Assignment: From the data below, set down exactly the lines between the one holding "You can use" and the one holding "If an application", inclusive, and no others.

Records provided:
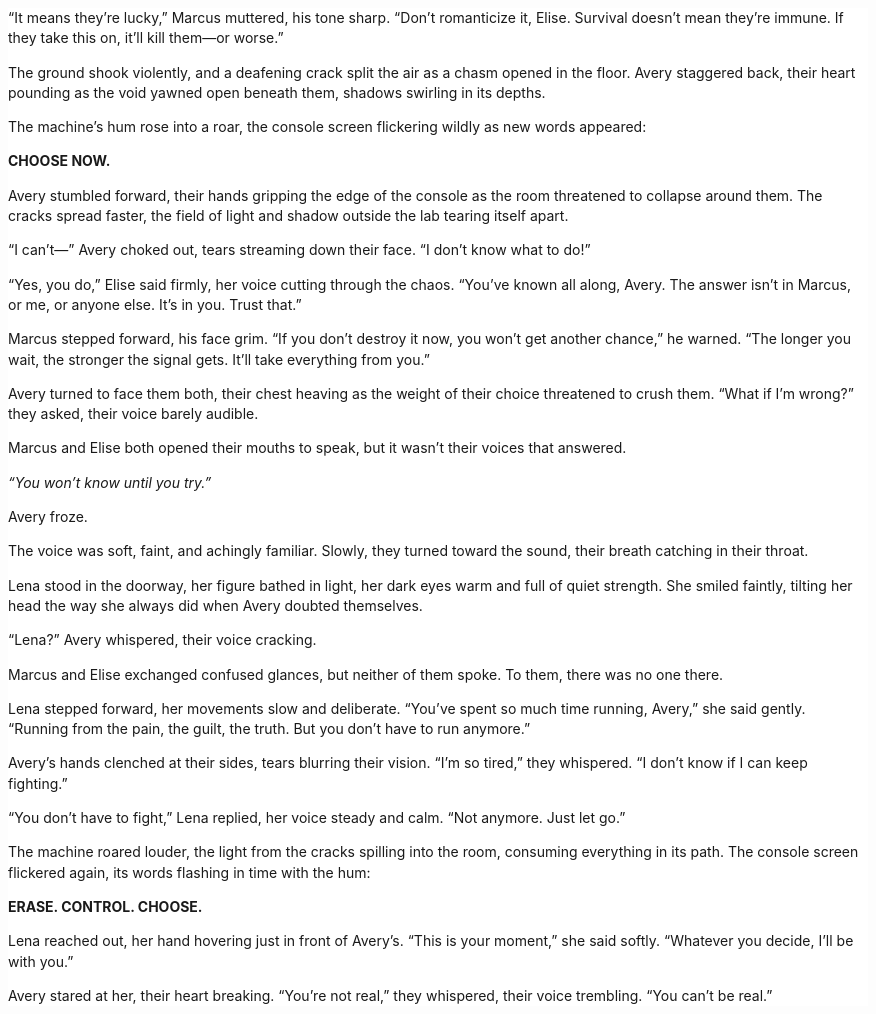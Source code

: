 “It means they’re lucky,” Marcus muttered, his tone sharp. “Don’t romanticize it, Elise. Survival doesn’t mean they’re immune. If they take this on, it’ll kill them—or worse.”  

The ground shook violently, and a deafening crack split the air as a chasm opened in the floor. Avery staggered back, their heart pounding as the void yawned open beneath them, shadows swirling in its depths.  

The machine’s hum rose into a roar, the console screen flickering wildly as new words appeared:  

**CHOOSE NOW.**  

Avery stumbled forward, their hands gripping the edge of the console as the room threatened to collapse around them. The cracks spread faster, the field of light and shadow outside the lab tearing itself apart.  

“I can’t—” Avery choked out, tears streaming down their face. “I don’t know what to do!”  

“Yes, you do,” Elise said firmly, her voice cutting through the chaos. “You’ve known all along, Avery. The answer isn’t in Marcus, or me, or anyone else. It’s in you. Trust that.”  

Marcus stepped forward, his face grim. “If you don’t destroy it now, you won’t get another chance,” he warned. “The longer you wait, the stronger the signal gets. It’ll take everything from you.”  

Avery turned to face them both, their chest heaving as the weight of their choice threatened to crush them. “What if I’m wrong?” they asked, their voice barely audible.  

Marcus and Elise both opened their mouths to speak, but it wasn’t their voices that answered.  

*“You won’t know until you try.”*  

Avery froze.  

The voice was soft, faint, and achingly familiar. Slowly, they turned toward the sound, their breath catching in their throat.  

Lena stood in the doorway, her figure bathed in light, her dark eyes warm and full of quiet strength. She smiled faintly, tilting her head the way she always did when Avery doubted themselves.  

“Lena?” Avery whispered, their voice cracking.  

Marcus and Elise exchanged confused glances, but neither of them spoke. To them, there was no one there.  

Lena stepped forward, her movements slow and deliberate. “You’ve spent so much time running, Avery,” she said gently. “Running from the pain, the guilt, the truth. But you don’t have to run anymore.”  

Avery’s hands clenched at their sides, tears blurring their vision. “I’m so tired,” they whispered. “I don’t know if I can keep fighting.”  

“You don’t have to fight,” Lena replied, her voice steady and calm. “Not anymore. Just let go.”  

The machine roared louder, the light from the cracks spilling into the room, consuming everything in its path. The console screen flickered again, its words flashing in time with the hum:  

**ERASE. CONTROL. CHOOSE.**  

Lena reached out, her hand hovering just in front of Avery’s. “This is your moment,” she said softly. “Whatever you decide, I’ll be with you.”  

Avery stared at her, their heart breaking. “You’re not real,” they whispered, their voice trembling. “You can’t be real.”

--

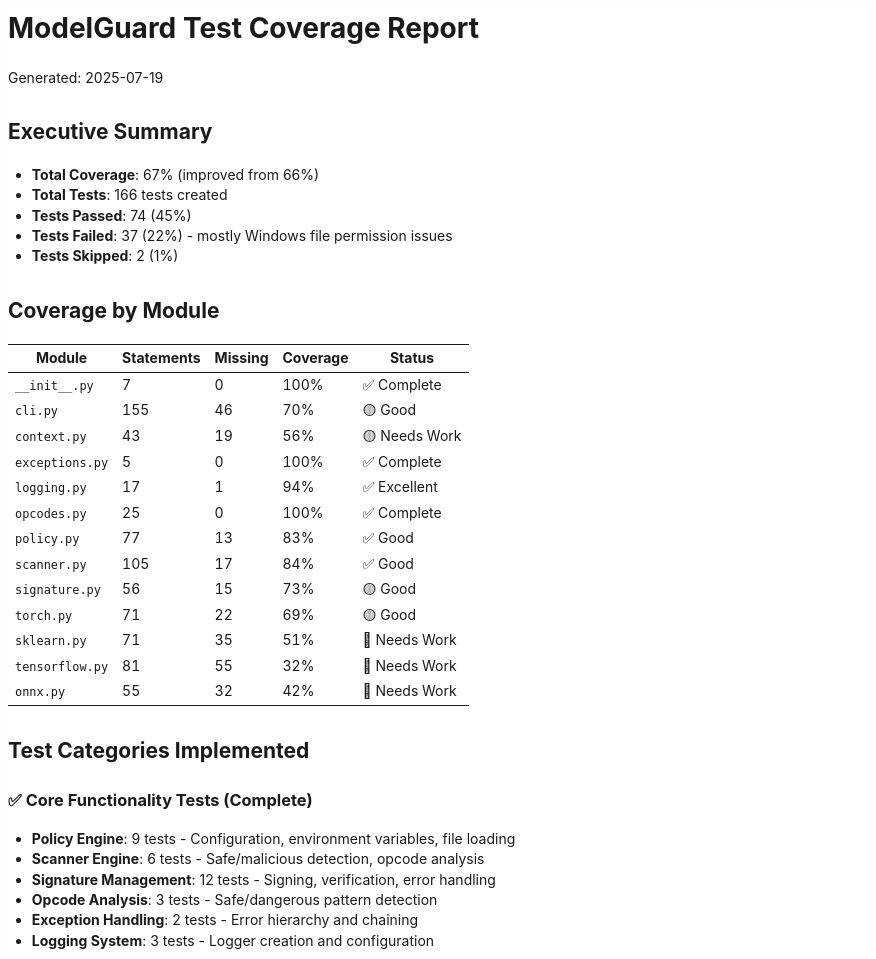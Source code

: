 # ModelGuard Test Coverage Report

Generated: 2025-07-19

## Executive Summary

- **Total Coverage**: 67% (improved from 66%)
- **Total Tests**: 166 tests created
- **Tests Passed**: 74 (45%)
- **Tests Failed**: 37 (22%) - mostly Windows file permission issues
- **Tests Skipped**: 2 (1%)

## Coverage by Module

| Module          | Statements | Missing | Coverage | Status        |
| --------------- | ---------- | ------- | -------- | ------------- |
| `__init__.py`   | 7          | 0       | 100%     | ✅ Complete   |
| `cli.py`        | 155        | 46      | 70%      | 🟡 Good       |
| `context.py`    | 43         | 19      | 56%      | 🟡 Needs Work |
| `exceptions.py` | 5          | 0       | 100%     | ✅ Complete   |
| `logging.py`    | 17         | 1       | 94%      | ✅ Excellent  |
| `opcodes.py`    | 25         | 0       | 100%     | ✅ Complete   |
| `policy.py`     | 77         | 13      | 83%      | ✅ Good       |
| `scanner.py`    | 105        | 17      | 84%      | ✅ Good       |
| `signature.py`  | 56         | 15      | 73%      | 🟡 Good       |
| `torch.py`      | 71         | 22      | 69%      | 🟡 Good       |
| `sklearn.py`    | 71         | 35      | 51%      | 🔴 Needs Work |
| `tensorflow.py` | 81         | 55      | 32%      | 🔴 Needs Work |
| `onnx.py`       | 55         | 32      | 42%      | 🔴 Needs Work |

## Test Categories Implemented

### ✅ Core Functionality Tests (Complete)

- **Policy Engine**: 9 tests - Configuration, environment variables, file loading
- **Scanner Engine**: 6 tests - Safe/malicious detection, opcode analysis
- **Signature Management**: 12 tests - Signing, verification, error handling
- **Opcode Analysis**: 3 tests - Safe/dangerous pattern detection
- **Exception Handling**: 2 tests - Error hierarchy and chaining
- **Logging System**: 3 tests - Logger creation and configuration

==

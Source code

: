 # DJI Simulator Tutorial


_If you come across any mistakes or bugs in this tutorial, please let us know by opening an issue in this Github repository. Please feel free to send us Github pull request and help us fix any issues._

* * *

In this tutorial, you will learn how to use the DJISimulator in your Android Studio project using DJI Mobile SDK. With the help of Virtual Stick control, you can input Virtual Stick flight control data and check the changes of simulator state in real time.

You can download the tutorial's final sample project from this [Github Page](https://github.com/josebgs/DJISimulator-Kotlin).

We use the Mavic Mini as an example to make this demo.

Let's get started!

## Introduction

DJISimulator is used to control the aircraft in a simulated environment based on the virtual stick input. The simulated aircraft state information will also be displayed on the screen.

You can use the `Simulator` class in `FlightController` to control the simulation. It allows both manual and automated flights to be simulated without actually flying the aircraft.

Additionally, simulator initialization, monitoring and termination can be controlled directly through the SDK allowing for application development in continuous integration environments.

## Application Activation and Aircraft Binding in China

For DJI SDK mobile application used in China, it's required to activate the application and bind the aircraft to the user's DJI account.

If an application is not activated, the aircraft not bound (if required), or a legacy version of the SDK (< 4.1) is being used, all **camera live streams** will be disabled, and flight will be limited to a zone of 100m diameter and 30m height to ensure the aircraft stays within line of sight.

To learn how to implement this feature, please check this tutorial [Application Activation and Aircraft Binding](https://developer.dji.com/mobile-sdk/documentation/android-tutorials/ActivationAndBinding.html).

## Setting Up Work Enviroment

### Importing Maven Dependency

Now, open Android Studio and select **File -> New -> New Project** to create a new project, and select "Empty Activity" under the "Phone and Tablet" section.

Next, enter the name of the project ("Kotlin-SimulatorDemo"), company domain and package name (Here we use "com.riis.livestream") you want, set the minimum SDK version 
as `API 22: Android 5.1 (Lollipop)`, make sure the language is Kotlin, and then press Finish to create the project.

Completed task:
You can use the `Simulator` class in `FlightController` to control the simulation. It allows both manual and automated flights to be simulated without actually flying the aircraft.

Additionally, simulator initialization, monitoring and termination can be controlled directly through the SDK allowing for application development in continuous integration environments.

## Application Activation and Aircraft Binding in China

For DJI SDK mobile application used in China, it's required to activate the application and bind the aircraft to the user's DJI account.

If an application is not activated, the aircraft not bound (if required), or a legacy version of the SDK (< 4.1) is being used, all **camera live streams** will be disabled, and flight will be limited to a zone of 100m diameter and 30m height to ensure the aircraft stays within line of sight.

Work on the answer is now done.